▸ Records to process
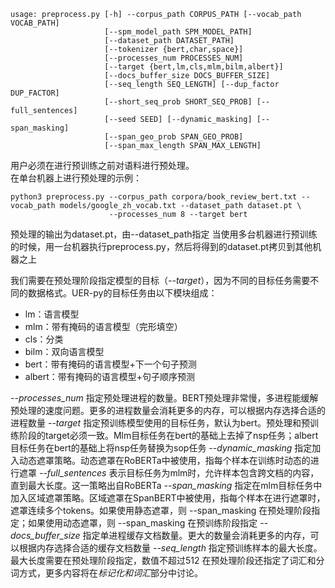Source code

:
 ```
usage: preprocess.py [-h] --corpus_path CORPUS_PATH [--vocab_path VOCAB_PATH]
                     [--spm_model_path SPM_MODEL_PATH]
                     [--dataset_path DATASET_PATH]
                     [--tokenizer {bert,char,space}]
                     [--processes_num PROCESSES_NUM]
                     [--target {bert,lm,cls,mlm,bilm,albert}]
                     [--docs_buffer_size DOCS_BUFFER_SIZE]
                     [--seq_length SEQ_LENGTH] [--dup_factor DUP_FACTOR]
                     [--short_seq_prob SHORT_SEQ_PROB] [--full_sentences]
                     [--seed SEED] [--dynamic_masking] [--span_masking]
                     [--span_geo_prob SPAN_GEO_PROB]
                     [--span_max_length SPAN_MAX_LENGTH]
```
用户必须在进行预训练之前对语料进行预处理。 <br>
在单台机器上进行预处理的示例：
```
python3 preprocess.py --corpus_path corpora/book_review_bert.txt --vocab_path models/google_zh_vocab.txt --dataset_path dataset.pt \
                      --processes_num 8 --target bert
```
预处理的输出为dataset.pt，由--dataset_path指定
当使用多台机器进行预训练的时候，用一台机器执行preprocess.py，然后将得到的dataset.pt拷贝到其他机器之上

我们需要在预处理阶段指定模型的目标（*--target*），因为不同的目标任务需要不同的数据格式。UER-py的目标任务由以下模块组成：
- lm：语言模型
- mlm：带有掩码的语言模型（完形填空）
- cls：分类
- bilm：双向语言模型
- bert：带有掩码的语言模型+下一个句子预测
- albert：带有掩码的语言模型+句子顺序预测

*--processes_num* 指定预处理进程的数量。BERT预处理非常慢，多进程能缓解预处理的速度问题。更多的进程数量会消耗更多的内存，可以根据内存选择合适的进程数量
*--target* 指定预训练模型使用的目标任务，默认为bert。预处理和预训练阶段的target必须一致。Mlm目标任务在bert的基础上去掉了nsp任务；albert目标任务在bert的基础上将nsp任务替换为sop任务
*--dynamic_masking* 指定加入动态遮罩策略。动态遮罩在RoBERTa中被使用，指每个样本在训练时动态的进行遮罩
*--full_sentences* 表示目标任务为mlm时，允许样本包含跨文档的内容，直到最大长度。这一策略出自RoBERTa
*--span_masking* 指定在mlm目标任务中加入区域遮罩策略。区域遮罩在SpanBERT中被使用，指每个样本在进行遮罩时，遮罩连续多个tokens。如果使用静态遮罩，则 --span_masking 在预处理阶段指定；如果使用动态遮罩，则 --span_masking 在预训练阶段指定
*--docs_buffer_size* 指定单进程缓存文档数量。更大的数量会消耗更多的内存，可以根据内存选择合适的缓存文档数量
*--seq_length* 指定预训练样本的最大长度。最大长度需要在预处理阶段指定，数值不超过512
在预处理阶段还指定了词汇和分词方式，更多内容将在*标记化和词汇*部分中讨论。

▸ Your objective
Leave out the pictures and print every line of the data exactly.

▸ Response to the task
Source code

:
 ```
usage: preprocess.py [-h] --corpus_path CORPUS_PATH [--vocab_path VOCAB_PATH]
                     [--spm_model_path SPM_MODEL_PATH]
                     [--dataset_path DATASET_PATH]
                     [--tokenizer {bert,char,space}]
                     [--processes_num PROCESSES_NUM]
                     [--target {bert,lm,cls,mlm,bilm,albert}]
                     [--docs_buffer_size DOCS_BUFFER_SIZE]
                     [--seq_length SEQ_LENGTH] [--dup_factor DUP_FACTOR]
                     [--short_seq_prob SHORT_SEQ_PROB] [--full_sentences]
                     [--seed SEED] [--dynamic_masking] [--span_masking]
                     [--span_geo_prob SPAN_GEO_PROB]
                     [--span_max_length SPAN_MAX_LENGTH]
```
用户必须在进行预训练之前对语料进行预处理。 <br>
在单台机器上进行预处理的示例：
```
python3 preprocess.py --corpus_path corpora/book_review_bert.txt --vocab_path models/google_zh_vocab.txt --dataset_path dataset.pt \
                      --processes_num 8 --target bert
```
预处理的输出为dataset.pt，由--dataset_path指定
当使用多台机器进行预训练的时候，用一台机器执行preprocess.py，然后将得到的dataset.pt拷贝到其他机器之上

我们需要在预处理阶段指定模型的目标（*--target*），因为不同的目标任务需要不同的数据格式。UER-py的目标任务由以下模块组成：
- lm：语言模型
- mlm：带有掩码的语言模型（完形填空）
- cls：分类
- bilm：双向语言模型
- bert：带有掩码的语言模型+下一个句子预测
- albert：带有掩码的语言模型+句子顺序预测

*--processes_num* 指定预处理进程的数量。BERT预处理非常慢，多进程能缓解预处理的速度问题。更多的进程数量会消耗更多的内存，可以根据内存选择合适的进程数量
*--target* 指定预训练模型使用的目标任务，默认为bert。预处理和预训练阶段的target必须一致。Mlm目标任务在bert的基础上去掉了nsp任务；albert目标任务在bert的基础上将nsp任务替换为sop任务
*--dynamic_masking* 指定加入动态遮罩策略。动态遮罩在RoBERTa中被使用，指每个样本在训练时动态的进行遮罩
*--full_sentences* 表示目标任务为mlm时，允许样本包含跨文档的内容，直到最大长度。这一策略出自RoBERTa
*--span_masking* 指定在mlm目标任务中加入区域遮罩策略。区域遮罩在SpanBERT中被使用，指每个样本在进行遮罩时，遮罩连续多个tokens。如果使用静态遮罩，则 --span_masking 在预处理阶段指定；如果使用动态遮罩，则 --span_masking 在预训练阶段指定
*--docs_buffer_size* 指定单进程缓存文档数量。更大的数量会消耗更多的内存，可以根据内存选择合适的缓存文档数量
*--seq_length* 指定预训练样本的最大长度。最大长度需要在预处理阶段指定，数值不超过512
在预处理阶段还指定了词汇和分词方式，更多内容将在*标记化和词汇*部分中讨论。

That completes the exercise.